Susan Sarandon as Jake’s Mother

Frank Langella as Louis Zabel

Review:

With the Great Collapse of 2008 and the ongoing recession it was only a matter of time before Hollywood turned its great eye for complexity, character and subtlety onto the Wall Street shenanigans of the last decade.

The modern progenitor of that kind of film (and this time I mean it in a completely sarcasm-free way) was Oliver Stone’s original “Wall Street.” With its ‘Bonfire of the Vanities’-like capturing of the men of Wall Street of the 1980s, the reproduction was so good that it actually spurned real people on to replicate the actions of its characters, usually completely missing the satire attached.

It’s only fitting then that the return to Wall Street moralizing is being lead by Stone’s new sequel, “Wall Street: Money Never Sleeps.”
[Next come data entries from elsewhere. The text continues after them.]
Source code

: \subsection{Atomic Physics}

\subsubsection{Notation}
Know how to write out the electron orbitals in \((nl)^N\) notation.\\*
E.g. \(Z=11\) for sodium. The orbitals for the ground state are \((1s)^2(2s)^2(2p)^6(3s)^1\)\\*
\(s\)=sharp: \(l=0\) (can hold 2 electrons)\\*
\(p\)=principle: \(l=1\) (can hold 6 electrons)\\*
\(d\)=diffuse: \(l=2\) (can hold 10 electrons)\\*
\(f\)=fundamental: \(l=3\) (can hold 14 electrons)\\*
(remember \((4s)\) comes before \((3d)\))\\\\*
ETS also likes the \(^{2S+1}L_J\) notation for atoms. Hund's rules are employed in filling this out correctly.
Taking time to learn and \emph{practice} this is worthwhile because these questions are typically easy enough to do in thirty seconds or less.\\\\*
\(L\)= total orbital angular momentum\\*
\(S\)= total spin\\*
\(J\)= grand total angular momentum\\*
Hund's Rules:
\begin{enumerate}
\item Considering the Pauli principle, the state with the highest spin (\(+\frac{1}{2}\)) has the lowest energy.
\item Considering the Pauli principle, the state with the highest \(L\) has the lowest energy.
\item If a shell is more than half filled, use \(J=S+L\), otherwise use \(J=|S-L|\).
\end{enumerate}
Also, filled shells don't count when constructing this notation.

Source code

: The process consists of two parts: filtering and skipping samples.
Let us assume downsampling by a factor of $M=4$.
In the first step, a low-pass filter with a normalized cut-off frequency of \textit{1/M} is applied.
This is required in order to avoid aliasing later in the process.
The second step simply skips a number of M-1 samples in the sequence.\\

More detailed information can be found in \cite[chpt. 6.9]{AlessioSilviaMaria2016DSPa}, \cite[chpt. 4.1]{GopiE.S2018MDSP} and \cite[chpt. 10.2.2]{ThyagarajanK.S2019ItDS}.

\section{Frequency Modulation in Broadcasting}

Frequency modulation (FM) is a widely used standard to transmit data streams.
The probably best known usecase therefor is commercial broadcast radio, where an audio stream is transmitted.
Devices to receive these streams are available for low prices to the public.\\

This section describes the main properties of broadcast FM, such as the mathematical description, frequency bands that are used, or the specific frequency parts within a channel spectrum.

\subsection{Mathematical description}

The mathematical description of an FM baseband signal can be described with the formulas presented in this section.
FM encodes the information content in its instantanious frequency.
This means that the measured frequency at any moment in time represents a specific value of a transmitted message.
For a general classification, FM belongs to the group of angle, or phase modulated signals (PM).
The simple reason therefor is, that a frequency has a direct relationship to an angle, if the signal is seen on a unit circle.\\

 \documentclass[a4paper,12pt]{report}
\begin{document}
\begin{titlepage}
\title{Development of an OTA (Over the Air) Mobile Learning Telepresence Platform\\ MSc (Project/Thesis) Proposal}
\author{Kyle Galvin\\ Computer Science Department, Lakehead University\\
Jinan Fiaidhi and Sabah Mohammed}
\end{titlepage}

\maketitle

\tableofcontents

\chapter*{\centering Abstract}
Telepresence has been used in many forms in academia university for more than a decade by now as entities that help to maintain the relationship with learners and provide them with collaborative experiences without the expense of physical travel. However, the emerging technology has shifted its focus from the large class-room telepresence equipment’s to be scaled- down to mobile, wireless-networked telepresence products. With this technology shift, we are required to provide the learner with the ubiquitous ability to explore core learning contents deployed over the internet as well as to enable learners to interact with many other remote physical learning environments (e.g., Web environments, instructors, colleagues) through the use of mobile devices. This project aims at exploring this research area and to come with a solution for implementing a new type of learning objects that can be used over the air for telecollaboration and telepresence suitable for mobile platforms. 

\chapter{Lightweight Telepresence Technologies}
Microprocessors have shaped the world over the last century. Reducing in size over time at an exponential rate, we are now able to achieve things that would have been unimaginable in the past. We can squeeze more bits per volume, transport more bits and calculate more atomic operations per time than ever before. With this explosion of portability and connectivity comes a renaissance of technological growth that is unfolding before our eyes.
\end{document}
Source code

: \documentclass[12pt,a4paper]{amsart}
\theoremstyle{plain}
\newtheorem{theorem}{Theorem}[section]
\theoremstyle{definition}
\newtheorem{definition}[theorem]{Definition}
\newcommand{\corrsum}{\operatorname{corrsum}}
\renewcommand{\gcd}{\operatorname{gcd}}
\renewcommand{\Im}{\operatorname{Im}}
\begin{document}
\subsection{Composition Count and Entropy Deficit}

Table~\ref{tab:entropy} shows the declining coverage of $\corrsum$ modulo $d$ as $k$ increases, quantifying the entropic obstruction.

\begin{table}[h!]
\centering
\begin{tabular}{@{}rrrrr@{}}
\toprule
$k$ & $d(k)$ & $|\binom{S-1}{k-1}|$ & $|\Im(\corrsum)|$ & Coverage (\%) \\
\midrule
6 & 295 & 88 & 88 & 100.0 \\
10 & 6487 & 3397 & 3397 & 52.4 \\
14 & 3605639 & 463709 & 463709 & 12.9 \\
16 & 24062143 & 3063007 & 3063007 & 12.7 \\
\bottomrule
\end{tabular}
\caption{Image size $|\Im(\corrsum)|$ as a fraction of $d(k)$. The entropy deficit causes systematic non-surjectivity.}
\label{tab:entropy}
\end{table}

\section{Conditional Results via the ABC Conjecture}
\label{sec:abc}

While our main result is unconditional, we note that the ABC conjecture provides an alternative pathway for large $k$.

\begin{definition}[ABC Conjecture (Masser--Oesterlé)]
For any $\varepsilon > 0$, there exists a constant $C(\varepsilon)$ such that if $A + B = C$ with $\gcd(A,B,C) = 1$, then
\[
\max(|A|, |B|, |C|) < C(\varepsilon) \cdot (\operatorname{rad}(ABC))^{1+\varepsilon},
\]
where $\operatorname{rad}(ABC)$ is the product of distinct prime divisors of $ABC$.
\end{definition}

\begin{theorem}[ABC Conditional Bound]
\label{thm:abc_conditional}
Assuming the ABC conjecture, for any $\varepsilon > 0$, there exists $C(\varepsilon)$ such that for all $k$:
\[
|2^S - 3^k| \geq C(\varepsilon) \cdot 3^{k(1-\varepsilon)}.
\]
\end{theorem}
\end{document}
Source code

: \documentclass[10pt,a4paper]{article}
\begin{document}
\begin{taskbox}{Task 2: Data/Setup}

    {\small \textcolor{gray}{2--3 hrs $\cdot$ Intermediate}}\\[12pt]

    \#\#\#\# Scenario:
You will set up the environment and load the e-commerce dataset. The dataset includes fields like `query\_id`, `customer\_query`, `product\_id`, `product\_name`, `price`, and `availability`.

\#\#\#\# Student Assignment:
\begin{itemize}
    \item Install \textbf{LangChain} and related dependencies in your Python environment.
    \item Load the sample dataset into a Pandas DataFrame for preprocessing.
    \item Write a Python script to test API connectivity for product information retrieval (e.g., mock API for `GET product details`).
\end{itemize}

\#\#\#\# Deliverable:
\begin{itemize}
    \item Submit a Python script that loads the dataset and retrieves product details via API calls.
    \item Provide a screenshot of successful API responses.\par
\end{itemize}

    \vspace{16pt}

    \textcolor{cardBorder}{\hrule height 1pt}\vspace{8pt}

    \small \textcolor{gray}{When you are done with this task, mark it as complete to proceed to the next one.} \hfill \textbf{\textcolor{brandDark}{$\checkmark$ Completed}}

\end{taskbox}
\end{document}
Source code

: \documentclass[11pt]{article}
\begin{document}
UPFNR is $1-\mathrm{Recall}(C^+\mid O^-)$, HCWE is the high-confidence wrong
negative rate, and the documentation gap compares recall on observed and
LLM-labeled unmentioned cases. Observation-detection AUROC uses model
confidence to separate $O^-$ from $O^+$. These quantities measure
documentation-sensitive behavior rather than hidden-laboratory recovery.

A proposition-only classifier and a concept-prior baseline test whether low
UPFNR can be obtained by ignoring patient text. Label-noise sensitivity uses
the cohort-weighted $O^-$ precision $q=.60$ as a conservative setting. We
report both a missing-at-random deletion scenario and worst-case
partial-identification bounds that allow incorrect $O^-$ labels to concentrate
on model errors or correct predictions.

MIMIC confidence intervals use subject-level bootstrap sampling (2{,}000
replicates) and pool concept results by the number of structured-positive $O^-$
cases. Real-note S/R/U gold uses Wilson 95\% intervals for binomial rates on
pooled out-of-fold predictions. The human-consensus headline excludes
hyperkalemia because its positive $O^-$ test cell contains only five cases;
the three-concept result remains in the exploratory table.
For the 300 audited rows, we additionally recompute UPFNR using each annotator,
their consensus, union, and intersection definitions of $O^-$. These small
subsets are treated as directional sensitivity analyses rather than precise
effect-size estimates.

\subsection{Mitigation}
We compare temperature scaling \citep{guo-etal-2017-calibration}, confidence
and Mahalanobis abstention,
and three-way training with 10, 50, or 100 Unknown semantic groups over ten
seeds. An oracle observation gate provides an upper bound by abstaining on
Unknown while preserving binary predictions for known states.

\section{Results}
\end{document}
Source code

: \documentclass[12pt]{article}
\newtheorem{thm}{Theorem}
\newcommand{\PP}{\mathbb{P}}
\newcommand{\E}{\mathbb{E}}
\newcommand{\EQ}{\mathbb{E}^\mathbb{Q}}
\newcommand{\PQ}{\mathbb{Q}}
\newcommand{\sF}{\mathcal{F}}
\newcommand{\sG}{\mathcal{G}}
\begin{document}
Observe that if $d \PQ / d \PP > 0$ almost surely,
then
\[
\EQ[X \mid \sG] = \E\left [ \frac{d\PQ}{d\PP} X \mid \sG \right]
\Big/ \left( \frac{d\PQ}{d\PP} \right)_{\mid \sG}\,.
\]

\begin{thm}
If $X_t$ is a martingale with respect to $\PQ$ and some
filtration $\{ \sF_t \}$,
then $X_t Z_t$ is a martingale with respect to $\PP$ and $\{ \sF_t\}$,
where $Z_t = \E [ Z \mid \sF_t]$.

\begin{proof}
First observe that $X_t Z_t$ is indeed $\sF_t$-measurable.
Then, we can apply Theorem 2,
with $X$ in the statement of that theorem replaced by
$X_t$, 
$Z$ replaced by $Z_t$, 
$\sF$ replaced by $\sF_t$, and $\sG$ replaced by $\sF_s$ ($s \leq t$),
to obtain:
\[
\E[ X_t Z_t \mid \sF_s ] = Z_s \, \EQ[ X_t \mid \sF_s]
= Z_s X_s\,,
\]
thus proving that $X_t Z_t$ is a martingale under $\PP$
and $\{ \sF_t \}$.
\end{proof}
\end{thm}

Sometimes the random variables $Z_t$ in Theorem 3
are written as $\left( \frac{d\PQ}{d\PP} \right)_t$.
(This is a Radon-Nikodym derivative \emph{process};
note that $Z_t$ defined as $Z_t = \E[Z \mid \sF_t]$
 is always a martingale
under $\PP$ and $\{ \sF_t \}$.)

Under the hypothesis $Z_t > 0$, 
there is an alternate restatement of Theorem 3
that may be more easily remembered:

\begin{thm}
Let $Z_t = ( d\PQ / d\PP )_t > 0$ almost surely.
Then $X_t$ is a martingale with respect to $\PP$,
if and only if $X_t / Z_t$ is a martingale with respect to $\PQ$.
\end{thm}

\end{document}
After spending five years in and out of court, and another eight in prison itself, infamous inside trader Gordon Gekko (Michael Douglas) is finally released from prison–unloved and unmourned–in time to watch the age of the accounting scandal unfold with Enron and WorldCom and the rest. Quickly fast forward several years to the eve of the 2008 collapse and Gekko has moved into the unlikely role of Cassandra, warning futilely about oncoming doom.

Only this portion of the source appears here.